In a large mixing bowl, combine the creamy peanut butter and honey, then whisk until smooth and fragrant—this mixture should be glossy and slightly thick.
Add the beaten eggs to the peanut butter mixture and whisk again until well incorporated, creating a creamy, slightly airy batter.
In a separate bowl, sift together the flour, baking powder, and salt to ensure even distribution of leavening and seasoning.
Gradually fold the dry ingredients into the wet mixture using a spatula or spoon, mixing just until combined—be careful not to overmix, as this keeps the muffins tender.

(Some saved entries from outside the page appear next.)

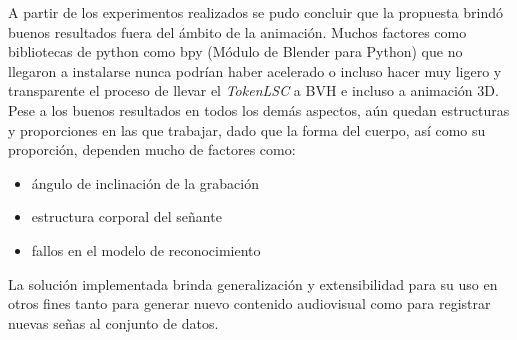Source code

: A partir de los experimentos realizados se pudo concluir que la propuesta brindó buenos resultados fuera del ámbito de la animación. Muchos factores como bibliotecas de python como bpy (Módulo de Blender para Python) que no llegaron a instalarse nunca podrían haber acelerado o incluso hacer muy ligero y transparente el proceso de llevar el \textit{TokenLSC} a BVH e incluso a animación 3D.
Pese a los buenos resultados en todos los demás aspectos, aún quedan estructuras y proporciones en las que trabajar, dado que la forma del cuerpo, así como su proporción, dependen mucho de factores como:
\begin{itemize}
\item ángulo de inclinación de la grabación
\item estructura corporal del señante
\item fallos en el modelo de reconocimiento
\end{itemize}
La solución implementada brinda generalización y extensibilidad para su uso en otros fines tanto para generar nuevo contenido audiovisual como para registrar nuevas señas al conjunto de datos.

Pour in the milk and gently stir until the batter is thick but pourable, with no streaks of dry flour remaining—this helps keep the muffins moist and soft.
Spoon the batter evenly into the prepared muffin cups, filling each about three-quarters full to allow room for rising.
Bake the muffins in the preheated oven for 15-18 minutes, until the tops turn golden and crack slightly—your kitchen will fill with a warm, nutty aroma.
Remove the muffins from the oven and let them cool in the tin for about 5 minutes—this helps them set and makes handling easier.
Transfer the muffins to a wire rack and allow them to cool slightly further, or serve warm for the best melting butter experience.
Enjoy your warm, fragrant peanut butter muffins—perfect with a dab of extra honey or butter if desired.